Labor unions, after years of dismal results across the South, could be headed for a breakthrough at the Volkswagen plant in Chattanooga, Tenn.
The United Auto Workers is lobbying the factory’s 3,100 full-time workers for the right to represent them with VW management.
While the union is still trying to gain enough support to merit a vote, VW management recently said it might support some level of union activity at the plant.
If so, one of the biggest obstacles to a successful union drive — management opposition — could vanish.
A UAW foothold among foreign carmakers that have flocked to the South worries some economic development officials.
Tennessee’s governor said a unionized factory might “deter investment.” Chattanooga’s chamber of commerce president has said he doesn’t want any union at VW.
Other lightly unionized Deep South states, including Georgia, tout their state’s right-to-work rules when courting companies.
“This is a game-changer. It is a very big deal that potentially begins to redefine labor-management relations,” said Harley Shaiken, a professor at the University of California-Berkeley who specializes in labor issues.
Shaiken and other experts expect UAW efforts at other Southern plants would likely heat up after a win in Chattanooga.
Chris Cummiskey, the commissioner of economic development for Georgia, said he’s not worried that union activity will spill over the border.
“Companies in Georgia that manufacture feel very comfortable that they won’t see any [upsurge] in union activity,” he said. “It might even help Georgia if it pops up in other states.”
Foreign automakers arrived in the Southeast when BMW opened a factory in Greenville, S.C., in 1994.
The Germans, including Mercedes in Alabama, were joined by the Japanese (Nissan in Tennessee and Mississippi; Toyota in Kentucky) and the Koreans (Hyundai in Alabama; Kia in Georgia). The auto companies hired thousands of workers. Their parts suppliers employ thousands more.
All the region’s foreign auto plants are nonunion, although GM and Ford plants in Tennessee and Kentucky have unions.
Less costly land, labor and energy, along with cash incentives and tax breaks, lured automakers south.
Every Southern state, from Virginia to Texas, enforces right-to-work laws, which allow workers the option of not paying dues to unions that bargain on their behalf.
Union membership has declined nationally, from 17.7 million in 1983 to 14.4 million in 2011, according to the federal government’s Bureau of Labor Statistics.
The UAW has tried for years to organize at Nissan’s Tennessee and Mississippi factories. It twice failed to win in Tennessee.
The Chattanooga VW plant, which makes Passat sedans, has been a target since its 2011 opening.
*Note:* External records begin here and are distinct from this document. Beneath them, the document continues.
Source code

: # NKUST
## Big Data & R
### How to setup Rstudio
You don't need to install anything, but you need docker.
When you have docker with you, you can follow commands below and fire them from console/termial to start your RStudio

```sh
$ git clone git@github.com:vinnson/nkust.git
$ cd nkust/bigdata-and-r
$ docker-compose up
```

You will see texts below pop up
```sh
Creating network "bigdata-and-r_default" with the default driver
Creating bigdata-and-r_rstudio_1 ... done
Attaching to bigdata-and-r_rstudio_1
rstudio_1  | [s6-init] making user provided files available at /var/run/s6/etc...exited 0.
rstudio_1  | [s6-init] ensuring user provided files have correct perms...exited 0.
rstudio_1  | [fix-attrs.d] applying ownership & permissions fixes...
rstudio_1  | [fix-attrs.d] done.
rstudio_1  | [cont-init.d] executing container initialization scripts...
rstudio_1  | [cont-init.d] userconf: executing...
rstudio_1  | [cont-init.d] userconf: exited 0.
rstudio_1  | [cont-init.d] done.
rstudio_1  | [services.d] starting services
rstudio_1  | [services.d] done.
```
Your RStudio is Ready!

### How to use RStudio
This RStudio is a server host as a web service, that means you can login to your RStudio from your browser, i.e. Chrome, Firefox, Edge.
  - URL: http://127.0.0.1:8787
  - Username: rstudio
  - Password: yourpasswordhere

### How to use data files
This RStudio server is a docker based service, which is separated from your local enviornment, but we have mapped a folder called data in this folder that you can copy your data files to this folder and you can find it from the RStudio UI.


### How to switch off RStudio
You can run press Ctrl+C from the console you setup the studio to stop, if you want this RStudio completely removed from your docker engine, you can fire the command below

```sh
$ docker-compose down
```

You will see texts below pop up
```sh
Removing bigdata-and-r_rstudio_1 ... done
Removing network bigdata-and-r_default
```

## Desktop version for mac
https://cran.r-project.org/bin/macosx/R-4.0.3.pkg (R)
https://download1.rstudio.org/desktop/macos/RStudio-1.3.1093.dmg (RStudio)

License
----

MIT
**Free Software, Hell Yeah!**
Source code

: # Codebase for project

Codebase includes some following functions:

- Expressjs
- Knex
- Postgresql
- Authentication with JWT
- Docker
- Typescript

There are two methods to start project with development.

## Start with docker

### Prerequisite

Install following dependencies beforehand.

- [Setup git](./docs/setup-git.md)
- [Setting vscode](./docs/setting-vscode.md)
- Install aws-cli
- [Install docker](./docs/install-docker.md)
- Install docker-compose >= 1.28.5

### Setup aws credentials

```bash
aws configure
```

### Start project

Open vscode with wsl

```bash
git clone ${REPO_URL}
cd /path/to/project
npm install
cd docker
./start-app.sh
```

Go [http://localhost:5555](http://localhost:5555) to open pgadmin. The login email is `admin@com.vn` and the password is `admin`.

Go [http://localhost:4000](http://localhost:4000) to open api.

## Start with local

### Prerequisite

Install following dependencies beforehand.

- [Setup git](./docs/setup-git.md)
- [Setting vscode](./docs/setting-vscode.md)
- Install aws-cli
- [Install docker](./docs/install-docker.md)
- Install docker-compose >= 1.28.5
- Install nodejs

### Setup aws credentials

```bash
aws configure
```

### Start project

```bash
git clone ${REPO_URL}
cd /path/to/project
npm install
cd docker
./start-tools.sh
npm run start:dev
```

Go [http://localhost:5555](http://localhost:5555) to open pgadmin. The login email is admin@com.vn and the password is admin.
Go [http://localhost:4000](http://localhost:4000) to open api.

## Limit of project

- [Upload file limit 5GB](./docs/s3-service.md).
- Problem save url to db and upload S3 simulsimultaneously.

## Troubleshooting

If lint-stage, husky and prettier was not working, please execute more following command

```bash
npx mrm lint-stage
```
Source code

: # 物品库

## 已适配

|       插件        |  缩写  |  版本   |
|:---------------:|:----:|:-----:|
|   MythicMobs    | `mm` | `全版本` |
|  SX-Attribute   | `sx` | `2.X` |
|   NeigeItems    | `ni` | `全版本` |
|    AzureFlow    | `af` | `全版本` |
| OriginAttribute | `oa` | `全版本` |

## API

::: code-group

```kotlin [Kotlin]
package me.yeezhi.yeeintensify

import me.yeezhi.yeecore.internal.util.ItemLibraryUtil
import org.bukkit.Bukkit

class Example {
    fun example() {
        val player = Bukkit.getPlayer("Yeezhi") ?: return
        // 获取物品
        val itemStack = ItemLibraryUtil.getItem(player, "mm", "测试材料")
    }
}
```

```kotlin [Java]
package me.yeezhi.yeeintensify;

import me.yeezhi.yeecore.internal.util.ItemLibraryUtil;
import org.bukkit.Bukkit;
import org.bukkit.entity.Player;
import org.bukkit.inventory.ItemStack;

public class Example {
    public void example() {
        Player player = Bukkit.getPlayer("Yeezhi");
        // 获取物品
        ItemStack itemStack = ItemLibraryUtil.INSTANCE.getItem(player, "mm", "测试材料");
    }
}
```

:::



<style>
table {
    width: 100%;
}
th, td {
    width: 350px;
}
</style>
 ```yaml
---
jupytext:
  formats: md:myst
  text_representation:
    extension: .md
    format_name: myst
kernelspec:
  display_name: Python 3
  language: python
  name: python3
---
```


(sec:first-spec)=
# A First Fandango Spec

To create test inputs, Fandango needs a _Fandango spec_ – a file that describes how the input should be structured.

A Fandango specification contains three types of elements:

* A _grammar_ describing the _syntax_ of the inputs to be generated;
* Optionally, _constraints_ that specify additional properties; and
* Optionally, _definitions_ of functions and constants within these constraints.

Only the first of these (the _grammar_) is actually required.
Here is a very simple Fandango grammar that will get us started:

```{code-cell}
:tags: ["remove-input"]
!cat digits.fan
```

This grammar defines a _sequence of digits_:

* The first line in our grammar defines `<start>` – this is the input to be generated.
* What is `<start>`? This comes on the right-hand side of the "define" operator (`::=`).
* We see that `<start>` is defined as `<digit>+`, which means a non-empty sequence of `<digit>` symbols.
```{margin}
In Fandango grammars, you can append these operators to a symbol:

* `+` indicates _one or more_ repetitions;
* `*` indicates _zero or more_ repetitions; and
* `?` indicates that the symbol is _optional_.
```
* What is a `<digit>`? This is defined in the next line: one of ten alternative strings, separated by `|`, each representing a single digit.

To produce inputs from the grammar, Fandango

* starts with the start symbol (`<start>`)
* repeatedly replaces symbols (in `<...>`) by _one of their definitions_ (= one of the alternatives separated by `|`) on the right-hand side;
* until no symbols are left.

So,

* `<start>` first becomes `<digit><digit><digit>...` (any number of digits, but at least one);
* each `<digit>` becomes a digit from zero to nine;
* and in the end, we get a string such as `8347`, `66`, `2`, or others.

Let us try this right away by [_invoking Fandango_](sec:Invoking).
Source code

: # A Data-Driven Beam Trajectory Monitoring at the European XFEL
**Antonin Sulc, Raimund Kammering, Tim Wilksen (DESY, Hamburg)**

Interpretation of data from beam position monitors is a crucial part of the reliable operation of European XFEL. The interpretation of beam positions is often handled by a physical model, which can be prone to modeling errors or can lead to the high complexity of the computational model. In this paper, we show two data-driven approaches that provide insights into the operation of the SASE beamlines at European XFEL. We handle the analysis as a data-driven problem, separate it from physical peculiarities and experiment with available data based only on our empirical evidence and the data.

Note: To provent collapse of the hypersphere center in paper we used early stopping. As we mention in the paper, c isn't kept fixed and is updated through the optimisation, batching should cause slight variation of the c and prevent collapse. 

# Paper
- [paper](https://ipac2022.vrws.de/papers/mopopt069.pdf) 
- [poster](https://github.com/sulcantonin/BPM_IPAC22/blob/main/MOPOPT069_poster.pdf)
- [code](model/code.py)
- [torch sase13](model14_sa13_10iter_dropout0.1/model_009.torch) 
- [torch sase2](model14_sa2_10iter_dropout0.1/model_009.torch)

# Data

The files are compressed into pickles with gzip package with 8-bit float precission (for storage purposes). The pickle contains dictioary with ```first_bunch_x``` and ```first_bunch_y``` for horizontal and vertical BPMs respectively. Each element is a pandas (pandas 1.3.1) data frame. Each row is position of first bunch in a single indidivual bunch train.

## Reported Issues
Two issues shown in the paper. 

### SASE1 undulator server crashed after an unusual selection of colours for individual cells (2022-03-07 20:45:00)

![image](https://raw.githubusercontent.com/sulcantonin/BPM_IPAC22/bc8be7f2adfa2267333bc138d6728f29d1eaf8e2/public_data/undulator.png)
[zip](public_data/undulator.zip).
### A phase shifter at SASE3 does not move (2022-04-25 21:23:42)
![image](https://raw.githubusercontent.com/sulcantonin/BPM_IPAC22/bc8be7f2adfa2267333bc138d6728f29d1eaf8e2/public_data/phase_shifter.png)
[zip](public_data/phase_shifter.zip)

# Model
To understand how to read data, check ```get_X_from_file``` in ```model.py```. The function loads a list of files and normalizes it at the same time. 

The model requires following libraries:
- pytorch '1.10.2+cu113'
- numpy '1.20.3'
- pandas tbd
Union reps are soliciting support from workers to authorize a vote on who would represent them.
They need 30 percent of the workers to call for a vote for an election to be certified by the National Labor Relations Board.
UAW President Bob King said his union has no future unless it organizes workers in Southern auto plants.
The union’s efforts received a boost this year when the head of Germany’s largest auto workers union mailed letters to VW’s Chattanooga employees encouraging them to join the UAW.
A few weeks after the German union urged Chattanooga workers to join the UAW, Volkswagen board member Horst Neumann said the company was in talks with the UAW about the creation of a German-style “works council” at the factory.
“The UAW would be the natural partner,” he told reporters. “We are not obliged to do it. It will depend on the negotiations.”
Volkswagen works closely with unions in Germany.